** Task details **
Only one stretch of the data below should be repeated: the lines from the line containing "### Types of Partitioning" through the line containing "1 is optimal.", inclusive, exactly as they are.

** Task data **
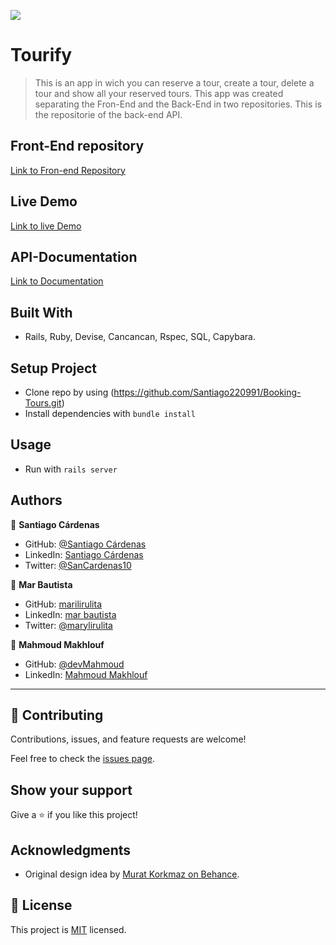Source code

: ![](https://img.shields.io/badge/Microverse-blueviolet)

# Tourify

> This is an app in wich you can reserve a tour, create a tour, delete a tour and show all your reserved tours. This app was created separating the Fron-End and the Back-End in two repositories. This is the repositorie of the back-end API.

## Front-End repository

[Link to Fron-end Repository](https://github.com/Santiago220991/Booking-Tours-Front-End)

## Live Demo

[Link to live Demo](https://tourify-app.netlify.app)

## API-Documentation

[Link to Documentation](https://tourify-app.herokuapp.com/api-docs/index.html)

## Built With

- Rails, Ruby, Devise, Cancancan, Rspec, SQL, Capybara.

## Setup Project
- Clone repo by using (https://github.com/Santiago220991/Booking-Tours.git)
- Install dependencies with `bundle install`

## Usage
- Run with `rails server`

## Authors

👤 **Santiago Cárdenas**

- GitHub: [@Santiago Cárdenas](https://github.com/Santiago220991)
- LinkedIn: [Santiago Cárdenas](https://www.linkedin.com/in/alexandersantiagocardenas/)
- Twitter: [@SanCardenas10](https://twitter.com/SanCardenas10)


👤 **Mar Bautista**

- GitHub: [marilirulita](https://github.com/marilirulita)
- LinkedIn: [mar bautista](https://www.linkedin.com/in/marbautista/)
- Twitter: [@marylirulita](https://twitter.com/marylirulita)

👤 **Mahmoud Makhlouf**

- GitHub: [@devMahmoud](https://github.com/devMahmoud)
- LinkedIn: [Mahmoud Makhlouf](https://www.linkedin.com/in/mahmoud-abdelkader-makhlouf/)

---

## 🤝 Contributing

Contributions, issues, and feature requests are welcome!

Feel free to check the [issues page](https://github.com/Santiago220991/Booking-Tours/issues).

## Show your support

Give a ⭐️ if you like this project!

## Acknowledgments

- Original design idea by [Murat Korkmaz on Behance](https://www.behance.net/gallery/26425031/Vespa-Responsive-Redesign).

## 📝 License

This project is [MIT](./MIT.md) licensed.
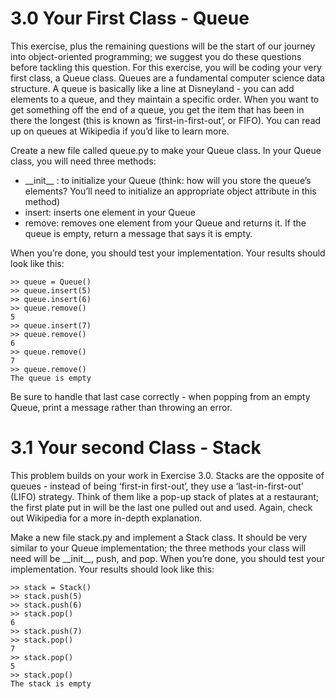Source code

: # 3.0 Your First Class - Queue

This exercise, plus the remaining questions will be the start of our journey into object-oriented
programming; we suggest you do these questions before tackling this question.
For this exercise, you will be coding your very first class, a Queue class. Queues are a fundamental computer science
data structure. A queue is basically like a line at Disneyland - you can add elements to a queue, and they maintain
a specific order. When you want to get something off the end of a queue, you get the item that has been in there
the longest (this is known as ‘first-in-first-out’, or FIFO). You can read up on queues at Wikipedia if you’d like to
learn more.

Create a new file called queue.py to make your Queue class. In your Queue class, you will need three methods:

* \_\_init\_\_ : to initialize your Queue (think: how will you store the queue’s elements? You’ll need to initialize
an appropriate object attribute in this method)
* insert: inserts one element in your Queue
* remove: removes one element from your Queue and returns it. If the queue is empty, return a message that
says it is empty.

When you’re done, you should test your implementation. Your results should look like this:

    >> queue = Queue()
    >> queue.insert(5)
    >> queue.insert(6)
    >> queue.remove()
    5
    >> queue.insert(7)
    >> queue.remove()
    6
    >> queue.remove()
    7
    >> queue.remove()
    The queue is empty

Be sure to handle that last case correctly - when popping from an empty Queue, print a message rather than
throwing an error.

# 3.1 Your second Class - Stack
This problem builds on your work in Exercise 3.0. Stacks are the opposite of queues - instead of being ‘first-in­
first-out’, they use a ‘last-in-first-out’ (LIFO) strategy. Think of them like a pop-up stack of plates at a restaurant;
the first plate put in will be the last one pulled out and used. Again, check out Wikipedia for a more in-depth
explanation.

Make a new file stack.py and implement a Stack class. It should be very similar to your Queue implementation;
the three methods your class will need will be \_\_init\_\_, push, and pop.
When you’re done, you should test your implementation. Your results should look like this:

    >> stack = Stack()
    >> stack.push(5)
    >> stack.push(6)
    >> stack.pop()
    6
    >> stack.push(7)
    >> stack.pop()
    7
    >> stack.pop()
    5
    >> stack.pop()
    The stack is empty
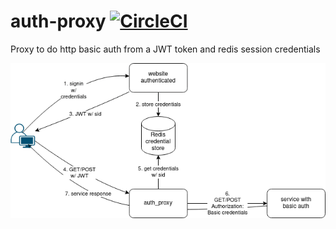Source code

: # auth-proxy [![CircleCI](https://circleci.com/gh/iroco-co/auth-proxy/tree/main.svg?style=svg&circle-token=d38df9072668f34203a01f0cc07763d7ca025db5)](https://circleci.com/gh/iroco-co/auth-proxy/tree/main)

Proxy to do http basic auth from a JWT token and redis session credentials


![schema](doc/auth_token.drawio.png)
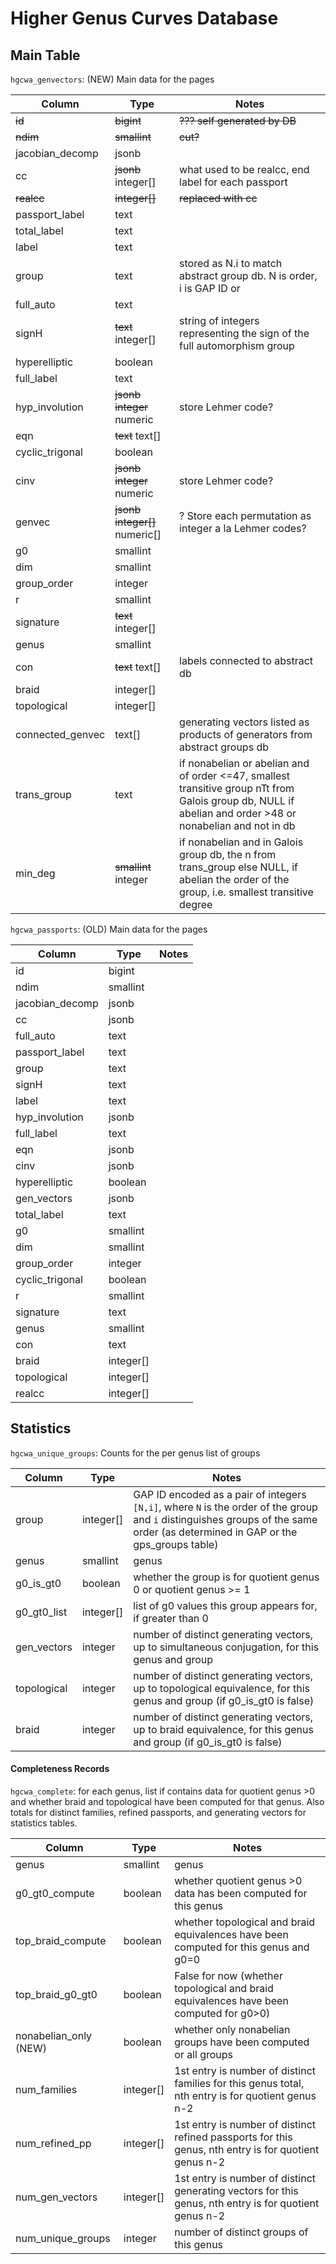 # Higher Genus Curves Database



## Main Table

`hgcwa_genvectors`: (NEW) Main data for the pages

Column            | Type     | Notes
------------------|----------|------
~~id~~                | ~~bigint~~   | ~~??? self generated by DB~~
~~ndim~~              |~~smallint~~  |  ~~cut?~~
jacobian_decomp   | jsonb    |
cc                | ~~jsonb~~ integer[]    |  what used to be realcc, end label for each passport
~~realcc~~|~~integer[]~~|~~replaced with cc~~
passport_label|text|
total_label|text|
label|text|
group|text|  stored as N.i to match abstract group db.  N is order, i is GAP ID or 
full_auto|text|
signH|~~text~~ integer[]|string of integers representing the sign of the full automorphism group
hyperelliptic|boolean|
full_label|text|
hyp_involution|~~jsonb~~ ~~integer~~ numeric| store Lehmer code?
eqn|~~text~~ text[]|
cyclic_trigonal|boolean|
cinv|~~jsonb~~ ~~integer~~ numeric | store Lehmer code?
genvec|~~jsonb~~ ~~integer[]~~ numeric[] |  ?  Store each permutation as integer a la Lehmer codes?
g0|smallint|
dim|smallint|
group_order|integer|
r|smallint|
signature|~~text~~ integer[]|  
genus|smallint|
con|~~text~~ text[]|  labels connected to abstract db
braid|integer[]|
topological|integer[]|
connected_genvec|text[]|generating vectors listed as products of generators from abstract groups db
trans_group | text | if nonabelian or abelian and of order <=47, smallest transitive group nTt from Galois group db, NULL if abelian and order >48 or nonabelian and not in db
min_deg | ~~smallint~~ integer | if nonabelian and in Galois group db, the n from trans_group else NULL,  if abelian the order of the group, i.e. smallest transitive degree



`hgcwa_passports`: (OLD) Main data for the pages

Column            | Type     | Notes
------------------|----------|------
id                | bigint   |
ndim              |smallint  |
jacobian_decomp   | jsonb    |
cc                | jsonb    |
full_auto|text|
passport_label|text|
group|text|
signH|text|
label|text|
hyp_involution|jsonb|
full_label|text|
eqn|jsonb|
cinv|jsonb|
hyperelliptic|boolean|
gen_vectors|jsonb|
total_label|text|
g0|smallint|
dim|smallint|
group_order|integer|
cyclic_trigonal|boolean|
r|smallint|
signature|text|
genus|smallint|
con|text|
braid|integer[]|
topological|integer[]|
realcc|integer[]



## Statistics

`hgcwa_unique_groups`:  Counts for the per genus list of groups

Column            | Type     | Notes
------------------|----------|------
group             | integer[]| GAP ID encoded as a pair of integers `[N,i]`, where `N` is the order of the group and `i` distinguishes groups of the same order (as determined in GAP or the gps_groups table)
genus             | smallint | genus
g0_is_gt0         | boolean  | whether the group is for quotient genus 0 or quotient genus >= 1
g0_gt0_list       | integer[]| list of g0 values this group appears for, if greater than 0
gen_vectors       | integer  | number of distinct generating vectors, up to simultaneous conjugation, for this genus and group
topological       | integer  | number of distinct generating vectors, up to topological equivalence, for this genus and group (if g0_is_gt0 is false)
braid             | integer  | number of distinct generating vectors, up to braid equivalence, for this genus and group (if g0_is_gt0 is false)

 



#### Completeness Records

`hgcwa_complete`:  for each genus, list if contains data for quotient genus >0  and whether braid and topological have been computed for that genus. Also totals for distinct families, refined passports, and generating vectors for statistics tables. 

Column            | Type     | Notes
------------------|----------|------
genus             | smallint | genus
g0_gt0_compute    | boolean  | whether quotient genus >0 data has been computed for this genus
top_braid_compute | boolean  | whether topological and braid equivalences have been computed for this genus and g0=0
top_braid_g0_gt0  | boolean  | False for now (whether topological and braid equivalences have been computed for g0>0)
nonabelian_only (NEW)  | boolean  | whether only nonabelian groups have been computed or all groups
num_families      | integer[]| 1st entry is number of distinct families for this genus total, nth entry is for quotient genus n-2
num_refined_pp    | integer[]| 1st entry is number of distinct refined passports for this genus, nth entry is for quotient genus n-2
num_gen_vectors   | integer[]| 1st entry is number of distinct generating vectors for this genus, nth entry is for quotient genus n-2
num_unique_groups | integer  | number of distinct groups of this genus 


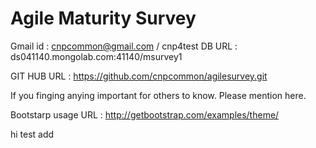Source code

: # Agile Maturity Survey

Gmail id : cnpcommon@gmail.com / cnp4test
DB URL : ds041140.mongolab.com:41140/msurvey1 

GIT HUB URL : https://github.com/cnpcommon/agilesurvey.git

If you finging anying important for others to know. Please mention here.

Bootstarp usage URL : http://getbootstrap.com/examples/theme/

hi test add


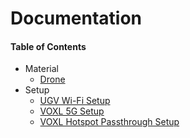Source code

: # Documentation
#### Table of Contents

- Material
    - [Drone](material/Drone.md)
- Setup
    - [UGV Wi-Fi Setup](Setup/UGV-Wifi-Setup.md)
    - [VOXL 5G Setup](setup/VOXL-5G-Setup.md)
    - [VOXL Hotspot Passthrough Setup](setup/VOXL-Hotspot-Passthrough-Setup.md)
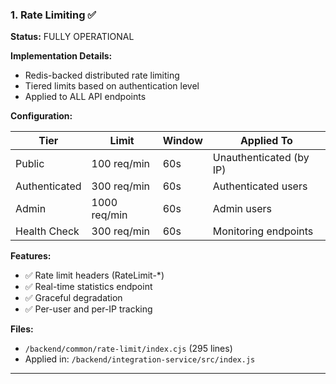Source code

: ### 1. Rate Limiting ✅

**Status:** FULLY OPERATIONAL

**Implementation Details:**

- Redis-backed distributed rate limiting
- Tiered limits based on authentication level
- Applied to ALL API endpoints

**Configuration:**

| Tier | Limit | Window | Applied To |
|------|-------|--------|------------|
| Public | 100 req/min | 60s | Unauthenticated (by IP) |
| Authenticated | 300 req/min | 60s | Authenticated users |
| Admin | 1000 req/min | 60s | Admin users |
| Health Check | 300 req/min | 60s | Monitoring endpoints |

**Features:**

- ✅ Rate limit headers (RateLimit-*)
- ✅ Real-time statistics endpoint
- ✅ Graceful degradation
- ✅ Per-user and per-IP tracking

**Files:**

- `/backend/common/rate-limit/index.cjs` (295 lines)
- Applied in: `/backend/integration-service/src/index.js`

---
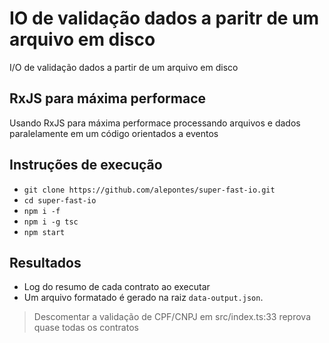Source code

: # IO de validação dados a paritr de um arquivo em disco 
I/O de validação dados a partir de um arquivo em disco

## RxJS para máxima performace 
Usando RxJS para máxima performace processando arquivos e dados paralelamente em um código orientados a eventos

## Instruções de execução
- `git clone https://github.com/alepontes/super-fast-io.git`
- `cd super-fast-io`
- `npm i -f`
- `npm i -g tsc`
- `npm start`

## Resultados
- Log do resumo de cada contrato ao executar 
- Um arquivo formatado é gerado na raiz `data-output.json`.

> Descomentar a validação de CPF/CNPJ em src/index.ts:33 reprova quase todas os contratos
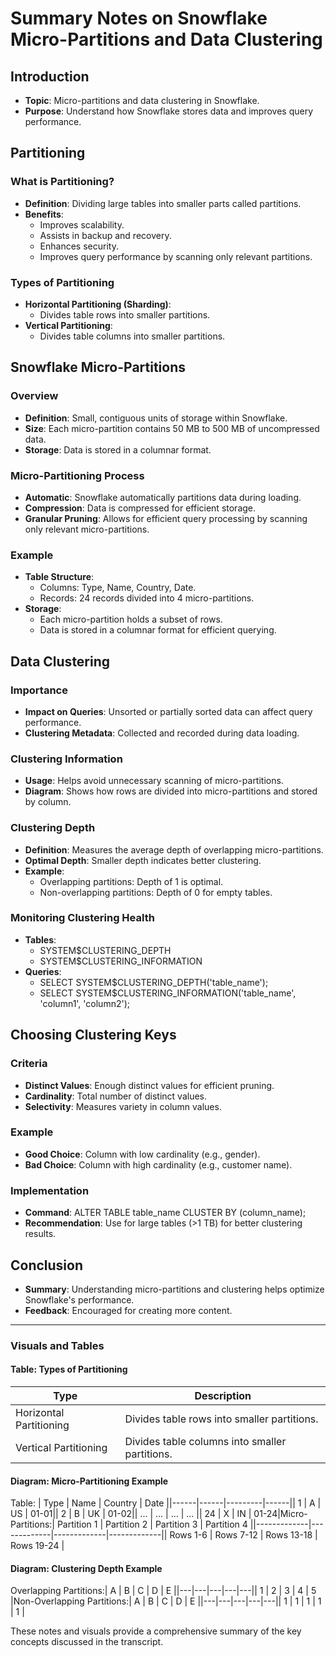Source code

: # Summary Notes on Snowflake Micro-Partitions and Data Clustering

## Introduction

*   **Topic**: Micro-partitions and data clustering in Snowflake.
*   **Purpose**: Understand how Snowflake stores data and improves query performance.

## Partitioning

### What is Partitioning?

*   **Definition**: Dividing large tables into smaller parts called partitions.
*   **Benefits**:
    *   Improves scalability.
    *   Assists in backup and recovery.
    *   Enhances security.
    *   Improves query performance by scanning only relevant partitions.

### Types of Partitioning

*   **Horizontal Partitioning (Sharding)**:
    *   Divides table rows into smaller partitions.
*   **Vertical Partitioning**:
    *   Divides table columns into smaller partitions.

## Snowflake Micro-Partitions

### Overview

*   **Definition**: Small, contiguous units of storage within Snowflake.
*   **Size**: Each micro-partition contains 50 MB to 500 MB of uncompressed data.
*   **Storage**: Data is stored in a columnar format.

### Micro-Partitioning Process

*   **Automatic**: Snowflake automatically partitions data during loading.
*   **Compression**: Data is compressed for efficient storage.
*   **Granular Pruning**: Allows for efficient query processing by scanning only relevant micro-partitions.

### Example

*   **Table Structure**:
    *   Columns: Type, Name, Country, Date.
    *   Records: 24 records divided into 4 micro-partitions.
*   **Storage**:
    *   Each micro-partition holds a subset of rows.
    *   Data is stored in a columnar format for efficient querying.

## Data Clustering

### Importance

*   **Impact on Queries**: Unsorted or partially sorted data can affect query performance.
*   **Clustering Metadata**: Collected and recorded during data loading.

### Clustering Information

*   **Usage**: Helps avoid unnecessary scanning of micro-partitions.
*   **Diagram**: Shows how rows are divided into micro-partitions and stored by column.

### Clustering Depth

*   **Definition**: Measures the average depth of overlapping micro-partitions.
*   **Optimal Depth**: Smaller depth indicates better clustering.
*   **Example**:
    *   Overlapping partitions: Depth of 1 is optimal.
    *   Non-overlapping partitions: Depth of 0 for empty tables.

### Monitoring Clustering Health

*   **Tables**:
    *   <span>SYSTEM$CLUSTERING_DEPTH</span>
    *   <span>SYSTEM$CLUSTERING_INFORMATION</span>
*   **Queries**:
    *   <span>SELECT SYSTEM$CLUSTERING_DEPTH('table_name');</span>
    *   <span>SELECT SYSTEM$CLUSTERING_INFORMATION('table_name', 'column1', 'column2');</span>

## Choosing Clustering Keys

### Criteria

*   **Distinct Values**: Enough distinct values for efficient pruning.
*   **Cardinality**: Total number of distinct values.
*   **Selectivity**: Measures variety in column values.

### Example

*   **Good Choice**: Column with low cardinality (e.g., gender).
*   **Bad Choice**: Column with high cardinality (e.g., customer name).

### Implementation

*   **Command**: <span>ALTER TABLE table_name CLUSTER BY (column_name);</span>
*   **Recommendation**: Use for large tables (>1 TB) for better clustering results.

## Conclusion

*   **Summary**: Understanding micro-partitions and clustering helps optimize Snowflake's performance.
*   **Feedback**: Encouraged for creating more content.

* * *

### Visuals and Tables

#### Table: Types of Partitioning

<table>

<thead>

<tr>

<th>Type</th>

<th>Description</th>

</tr>

</thead>

<tbody>

<tr>

<td>Horizontal Partitioning</td>

<td>Divides table rows into smaller partitions.</td>

</tr>

<tr>

<td>Vertical Partitioning</td>

<td>Divides table columns into smaller partitions.</td>

</tr>

</tbody>

</table>

#### Diagram: Micro-Partitioning Example

<span>Table: | Type | Name | Country | Date ||------|------|---------|------|| 1 | A | US | 01-01|| 2 | B | UK | 01-02|| ... | ... | ... | ... || 24 | X | IN | 01-24|Micro-Partitions:| Partition 1 | Partition 2 | Partition 3 | Partition 4 ||-------------|-------------|-------------|-------------|| Rows 1-6 | Rows 7-12 | Rows 13-18 | Rows 19-24 |</span>

#### Diagram: Clustering Depth Example

<span>Overlapping Partitions:| A | B | C | D | E ||---|---|---|---|---|| 1 | 2 | 3 | 4 | 5 |Non-Overlapping Partitions:| A | B | C | D | E ||---|---|---|---|---|| 1 | 1 | 1 | 1 | 1 |</span>

These notes and visuals provide a comprehensive summary of the key concepts discussed in the transcript.

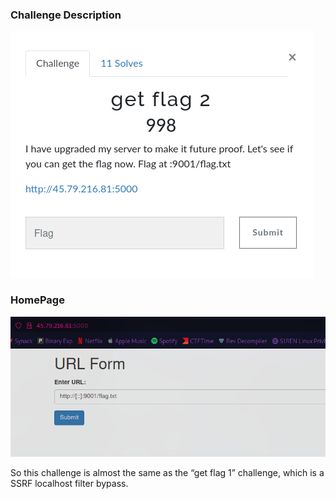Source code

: ### Challenge Description

![](../images/web2.png)

### HomePage

![](../images/web6.png)

So this challenge is almost the same as the “get flag 1” challenge, which is a SSRF localhost filter bypass.
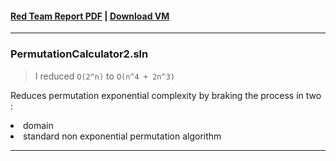 

#### [Red Team Report PDF](https://ipfs.io/ipfs/QmNb1gWYByYsiH14X59eKwDBP5ML9m6B3vikrSXU4rLQfL) | [Download VM](https://mega.nz/file/utoWCJ4C#VTaRl4ncj8C-OcFiECe8N04UzpxqrWQ4k_NbJh2Mm8Q)

<hr>

### PermutationCalculator2.sln 

> I reduced `O(2^n)` to `O(n^4 + 2n^3)`

Reduces permutation exponential complexity by braking the process in two :

<li> domain 
<li> standard non exponential permutation algorithm 

<hr>
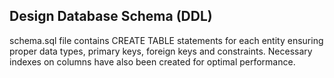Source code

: ## Design Database Schema (DDL)

schema.sql file contains CREATE TABLE statements for each entity ensuring 
proper data types, primary keys, foreign keys and constraints.
Necessary indexes on columns have also been created for optimal performance.
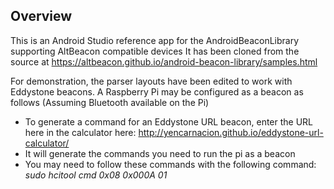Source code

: ## Overview

This is an Android Studio reference app for the AndroidBeaconLibrary supporting AltBeacon compatible devices
It has been cloned from the source at <https://altbeacon.github.io/android-beacon-library/samples.html>

For demonstration, the parser layouts have been edited to work with Eddystone beacons.
A Raspberry Pi may be configured as a beacon as follows (Assuming Bluetooth available on the Pi)
- To generate a command for an Eddystone URL beacon, enter the URL here in the calculator here: <http://yencarnacion.github.io/eddystone-url-calculator/>
- It will generate the commands you need to run the pi as a beacon
- You may need to follow these commands with the following command: *sudo hcitool cmd 0x08 0x000A 01*
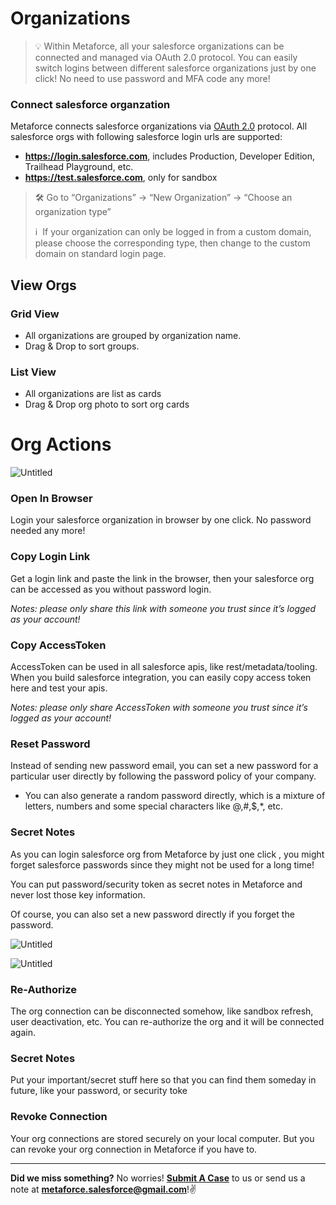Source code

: # Organizations

> 💡 Within Metaforce, all your salesforce organizations can be connected and managed via OAuth 2.0 protocol. You can easily switch logins between different salesforce organizations just by one click! No need to use password and MFA code any more!

### Connect salesforce organzation

Metaforce connects salesforce organizations via [OAuth 2.0](https://oauth.net/2/) protocol. All salesforce orgs with following salesforce login urls are supported:

-   **https://login.salesforce.com**, includes Production, Developer Edition, Trailhead Playground, etc.
-   **https://test.salesforce.com**, only for sandbox

> 🛠️ Go to “Organizations” → “New Organization” → “Choose an organization type”
>
> ℹ️  If your organization can only be logged in from a custom domain, please choose the corresponding type, then change to the custom domain on standard login page.

## View Orgs

### Grid View

-   All organizations are grouped by organization name.
-   Drag & Drop to sort groups.

### List View

-   All organizations are list as cards
-   Drag & Drop org photo to sort org cards

# Org Actions

![Untitled](Organizations%204350afbe73f040d2b25531020b983cee/Untitled%207.png)

### Open In Browser

Login your salesforce organization in browser by one click. No password needed any more!

### Copy Login Link

Get a login link and paste the link in the browser, then your salesforce org can be accessed as you without password login.

_Notes: please only share this link with someone you trust since it’s logged as your account!_

### Copy AccessToken

AccessToken can be used in all salesforce apis, like rest/metadata/tooling. When you build salesforce integration, you can easily copy access token here and test your apis.

_Notes: please only share AccessToken with someone you trust since it’s logged as your account!_

### Reset Password

Instead of sending new password email, you can set a new password for a particular user directly by following the password policy of your company.

-   You can also generate a random password directly, which is a mixture of letters, numbers and some special characters like @,#,$,\*, etc.

### Secret Notes

As you can login salesforce org from Metaforce by just one click , you might forget salesforce passwords since they might not be used for a long time!

You can put password/security token as secret notes in Metaforce and never lost those key information.

Of course, you can also set a new password directly if you forget the password.

![Untitled](Organizations%204350afbe73f040d2b25531020b983cee/Untitled%208.png)

![Untitled](Organizations%204350afbe73f040d2b25531020b983cee/Untitled%209.png)

### Re-Authorize

The org connection can be disconnected somehow, like sandbox refresh, user deactivation, etc. You can re-authorize the org and it will be connected again.

### Secret Notes

Put your important/secret stuff here so that you can find them someday in future, like your password, or security toke

### Revoke Connection

Your org connections are stored securely on your local computer. But you can revoke your org connection in Metaforce if you have to.

---

**Did we miss something?**
No worries! **[Submit A Case](https://metaforce.ltd/)** to us or send us a note at [**metaforce.salesforce@gmail.com**](mailto:metaforce.salesforce@gmail.com)!✌️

** Response **
### Types of Partitioning

*   **Horizontal Partitioning (Sharding)**:
    *   Divides table rows into smaller partitions.
*   **Vertical Partitioning**:
    *   Divides table columns into smaller partitions.

## Snowflake Micro-Partitions

### Overview

*   **Definition**: Small, contiguous units of storage within Snowflake.
*   **Size**: Each micro-partition contains 50 MB to 500 MB of uncompressed data.
*   **Storage**: Data is stored in a columnar format.

### Micro-Partitioning Process

*   **Automatic**: Snowflake automatically partitions data during loading.
*   **Compression**: Data is compressed for efficient storage.
*   **Granular Pruning**: Allows for efficient query processing by scanning only relevant micro-partitions.

### Example

*   **Table Structure**:
    *   Columns: Type, Name, Country, Date.
    *   Records: 24 records divided into 4 micro-partitions.
*   **Storage**:
    *   Each micro-partition holds a subset of rows.
    *   Data is stored in a columnar format for efficient querying.

## Data Clustering

### Importance

*   **Impact on Queries**: Unsorted or partially sorted data can affect query performance.
*   **Clustering Metadata**: Collected and recorded during data loading.

### Clustering Information

*   **Usage**: Helps avoid unnecessary scanning of micro-partitions.
*   **Diagram**: Shows how rows are divided into micro-partitions and stored by column.

### Clustering Depth

*   **Definition**: Measures the average depth of overlapping micro-partitions.
*   **Optimal Depth**: Smaller depth indicates better clustering.
*   **Example**:
    *   Overlapping partitions: Depth of 1 is optimal.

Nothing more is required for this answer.